AMERICA WITHOUT FEAR OR
FAVOR (STAR WARS)
('L'Amerique sans peur et sans reproche: Star Wars',
Cahiers du Cinéma 283, December 1977)
by Serge Le Peron
In pursuing the implications of the exceptional success of Star Wars and its huge appeal to filmgoers of all kinds, one ought not to lay too much stress on the film's status as 'science fiction'. For a long time science fiction has been the generic repository of fear, madness, disaster, paranoia, of the speedfreaks and depressives. All are absent from Star Wars, in the genre's finest authors (Dick, Ballard), the future is only secondarily the place of adventure and escape, distraction and entertainment; the genre's best films (2001 for example, but also Lucas's very interesting THX 1138) do not particularly offer themselves as 'modern fairy tales'. It's pointless to labour this.
Star Wars would rather be 'a romantic, confident, positive vision', atemporal, universal and of course unanimist — but a new kind of unanimism [1], one no longer concerned with some or other strategy of tension, no longer that of a necessary common front against an enemy within and/or without (disaster films like Jaws), but one which derives from a freely felt consensus, being dictated neither by the law of necessity, nor by a pronounced imperative or any kind of reason, without shock, jolts, fear or surprise but with pleasure and confidence. The encounter with science fiction in Star Wars, the fact that the action takes place in a science-fiction universe, doubtless permits such confidence to be retrieved and projected towards the future, a future offering immediate ideological benefit. But above all, the reference to science fiction has the immense advantage of allowing the creation of a fluid fictional space, without apparent anchorage, one that enfolds and solicits: something like the pacific and pacifying American Mother who gathers to her bosom, with all the soft technological refinements that are hers, all that the bellicose uncle (a certain Uncle Sam), because of the brutalities of his war machinery, had excluded. Young people, the hippies, counter-cultural figures were basically rejecting this childish make-believe. Now we are witnessing the full-scale return to the territorial waters of former years, to a floating mass with fluid contours, without frontiers; it's no longer 'to hell with frontiers'. Everyone is invited to play as before with what Welles called 'the biggest electric train set in the world' - the cinema, Hollywood — as a family (like on television), under the calm, honest eye of a mother ever-vigilant over morality (the moral). The America of President Carter? But in such a film it is also capital that talks.
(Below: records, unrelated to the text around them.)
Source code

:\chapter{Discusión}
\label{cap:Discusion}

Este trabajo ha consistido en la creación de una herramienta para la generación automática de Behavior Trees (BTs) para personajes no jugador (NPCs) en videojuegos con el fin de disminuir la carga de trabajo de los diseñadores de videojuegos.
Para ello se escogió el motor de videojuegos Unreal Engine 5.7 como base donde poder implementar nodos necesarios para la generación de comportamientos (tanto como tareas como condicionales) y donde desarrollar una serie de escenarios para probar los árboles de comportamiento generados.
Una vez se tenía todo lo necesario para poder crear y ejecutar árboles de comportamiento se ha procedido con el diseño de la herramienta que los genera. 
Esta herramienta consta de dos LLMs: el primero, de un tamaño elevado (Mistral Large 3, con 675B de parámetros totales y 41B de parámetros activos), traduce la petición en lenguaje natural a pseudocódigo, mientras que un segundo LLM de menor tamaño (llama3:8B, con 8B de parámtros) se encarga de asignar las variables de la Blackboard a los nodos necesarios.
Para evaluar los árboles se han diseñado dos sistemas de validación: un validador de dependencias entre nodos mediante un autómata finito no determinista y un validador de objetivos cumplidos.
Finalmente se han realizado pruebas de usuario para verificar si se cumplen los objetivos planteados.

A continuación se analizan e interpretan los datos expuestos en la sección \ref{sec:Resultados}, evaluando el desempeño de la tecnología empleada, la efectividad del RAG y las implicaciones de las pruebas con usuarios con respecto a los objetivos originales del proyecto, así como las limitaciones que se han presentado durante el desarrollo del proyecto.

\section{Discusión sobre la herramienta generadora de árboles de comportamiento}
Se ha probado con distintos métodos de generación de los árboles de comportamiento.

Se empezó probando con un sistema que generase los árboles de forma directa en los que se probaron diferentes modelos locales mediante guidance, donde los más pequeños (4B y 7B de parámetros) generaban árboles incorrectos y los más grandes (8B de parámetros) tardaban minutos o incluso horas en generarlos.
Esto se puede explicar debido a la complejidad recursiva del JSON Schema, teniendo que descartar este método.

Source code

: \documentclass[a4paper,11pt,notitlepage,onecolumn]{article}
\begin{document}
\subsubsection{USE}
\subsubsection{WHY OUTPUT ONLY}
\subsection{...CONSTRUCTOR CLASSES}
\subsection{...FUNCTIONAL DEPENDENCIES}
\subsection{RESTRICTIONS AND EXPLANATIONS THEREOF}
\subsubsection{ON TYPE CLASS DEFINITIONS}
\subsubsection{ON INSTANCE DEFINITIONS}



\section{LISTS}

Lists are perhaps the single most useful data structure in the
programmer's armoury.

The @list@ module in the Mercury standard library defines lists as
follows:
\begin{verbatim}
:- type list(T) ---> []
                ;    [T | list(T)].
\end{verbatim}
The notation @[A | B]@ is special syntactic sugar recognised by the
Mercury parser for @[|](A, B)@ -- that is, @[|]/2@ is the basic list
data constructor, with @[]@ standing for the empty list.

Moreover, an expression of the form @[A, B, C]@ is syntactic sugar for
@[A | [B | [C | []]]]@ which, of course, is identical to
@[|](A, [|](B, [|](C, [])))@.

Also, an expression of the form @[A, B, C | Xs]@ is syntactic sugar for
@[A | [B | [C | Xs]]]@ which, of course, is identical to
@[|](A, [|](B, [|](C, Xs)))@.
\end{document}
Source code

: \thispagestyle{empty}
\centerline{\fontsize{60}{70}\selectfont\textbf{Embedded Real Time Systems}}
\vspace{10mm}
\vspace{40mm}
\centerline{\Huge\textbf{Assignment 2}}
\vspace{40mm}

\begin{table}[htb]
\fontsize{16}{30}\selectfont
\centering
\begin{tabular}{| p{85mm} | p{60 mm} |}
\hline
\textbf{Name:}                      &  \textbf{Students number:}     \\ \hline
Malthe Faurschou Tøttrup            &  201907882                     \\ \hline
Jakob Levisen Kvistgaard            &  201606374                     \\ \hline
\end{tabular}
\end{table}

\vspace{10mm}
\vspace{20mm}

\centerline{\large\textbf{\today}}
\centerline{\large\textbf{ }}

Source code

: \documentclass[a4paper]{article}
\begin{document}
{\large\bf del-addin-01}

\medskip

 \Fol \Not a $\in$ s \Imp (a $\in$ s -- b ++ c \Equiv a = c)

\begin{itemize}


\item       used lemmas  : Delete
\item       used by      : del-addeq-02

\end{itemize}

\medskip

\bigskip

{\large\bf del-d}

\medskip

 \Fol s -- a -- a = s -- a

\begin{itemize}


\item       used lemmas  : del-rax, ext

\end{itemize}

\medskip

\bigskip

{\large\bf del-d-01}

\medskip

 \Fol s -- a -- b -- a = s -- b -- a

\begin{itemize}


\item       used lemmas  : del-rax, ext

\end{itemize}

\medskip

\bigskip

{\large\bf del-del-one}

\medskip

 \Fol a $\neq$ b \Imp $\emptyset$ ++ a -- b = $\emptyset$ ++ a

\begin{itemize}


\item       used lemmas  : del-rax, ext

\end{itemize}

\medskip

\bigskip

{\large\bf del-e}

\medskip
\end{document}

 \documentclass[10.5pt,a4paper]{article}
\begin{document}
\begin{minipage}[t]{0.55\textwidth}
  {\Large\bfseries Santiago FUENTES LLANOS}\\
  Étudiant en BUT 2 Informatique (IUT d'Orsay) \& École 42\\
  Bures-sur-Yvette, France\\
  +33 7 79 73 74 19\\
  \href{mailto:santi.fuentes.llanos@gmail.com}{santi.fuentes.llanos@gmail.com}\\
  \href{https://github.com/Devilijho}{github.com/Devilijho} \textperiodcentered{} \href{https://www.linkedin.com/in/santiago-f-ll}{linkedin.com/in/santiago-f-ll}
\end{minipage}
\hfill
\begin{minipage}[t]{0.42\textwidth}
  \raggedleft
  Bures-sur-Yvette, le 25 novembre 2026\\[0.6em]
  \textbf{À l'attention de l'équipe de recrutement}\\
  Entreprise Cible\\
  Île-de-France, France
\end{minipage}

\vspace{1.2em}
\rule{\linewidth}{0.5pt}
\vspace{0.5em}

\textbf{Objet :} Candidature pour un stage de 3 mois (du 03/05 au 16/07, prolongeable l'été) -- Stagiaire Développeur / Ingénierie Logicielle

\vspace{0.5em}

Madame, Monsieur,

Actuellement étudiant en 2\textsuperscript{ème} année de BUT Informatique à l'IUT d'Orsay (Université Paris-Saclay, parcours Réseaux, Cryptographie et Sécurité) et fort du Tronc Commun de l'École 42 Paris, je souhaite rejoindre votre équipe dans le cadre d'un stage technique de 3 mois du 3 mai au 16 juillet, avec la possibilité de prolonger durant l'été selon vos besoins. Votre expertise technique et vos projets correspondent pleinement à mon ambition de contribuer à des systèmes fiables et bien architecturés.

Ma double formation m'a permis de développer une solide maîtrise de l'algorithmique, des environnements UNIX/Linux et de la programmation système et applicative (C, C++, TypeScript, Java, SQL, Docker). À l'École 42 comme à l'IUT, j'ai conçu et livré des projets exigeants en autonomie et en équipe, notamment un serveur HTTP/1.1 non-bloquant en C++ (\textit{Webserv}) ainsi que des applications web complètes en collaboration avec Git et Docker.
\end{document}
Lucas comes from the ranks of those we used, some time ago, to call nostalgics, pessimists, depressives, and we now know that they were right to be so. It is also men like him who find themselves now entrusted with gigantic projects (like Star Wars) in the general fight against depression, and they certainly do this with the same eagerness with which they struggled against repression in the previous decade. There has been a sea-change (if not a change of base) in America. This is a period less of rebellion against the symbols of repression, more of a determined recharging of flat batteries — through the artificial injection of a lost imagination. The question is: what imagination? It is no easy matter to rediscover it. For a film-maker like Lucas, barely thirty years old and finding himself of the post-Westerns generation, the solution resides in a return to childhood; more precisely, in a return to the conditions of his childhood and the cinema of easy-going adventure movies in which he was cradled. Because of the lack of the 'positive' [2], in the available contemporary imagination (above all in science fiction), the solution is seen to lie in a synthesis of old forms. The problem, therefore, is technical; it is enough to return to the terms and themes of this cinema (those in fact brought out by film studies) and make them more sophisticated, dress them up in special effects, present them as signs to be recognized, decoded. 'Heroes as independent as they are enterprising, irredeemably evil bad guys', 'the triumph of good over evil', etc.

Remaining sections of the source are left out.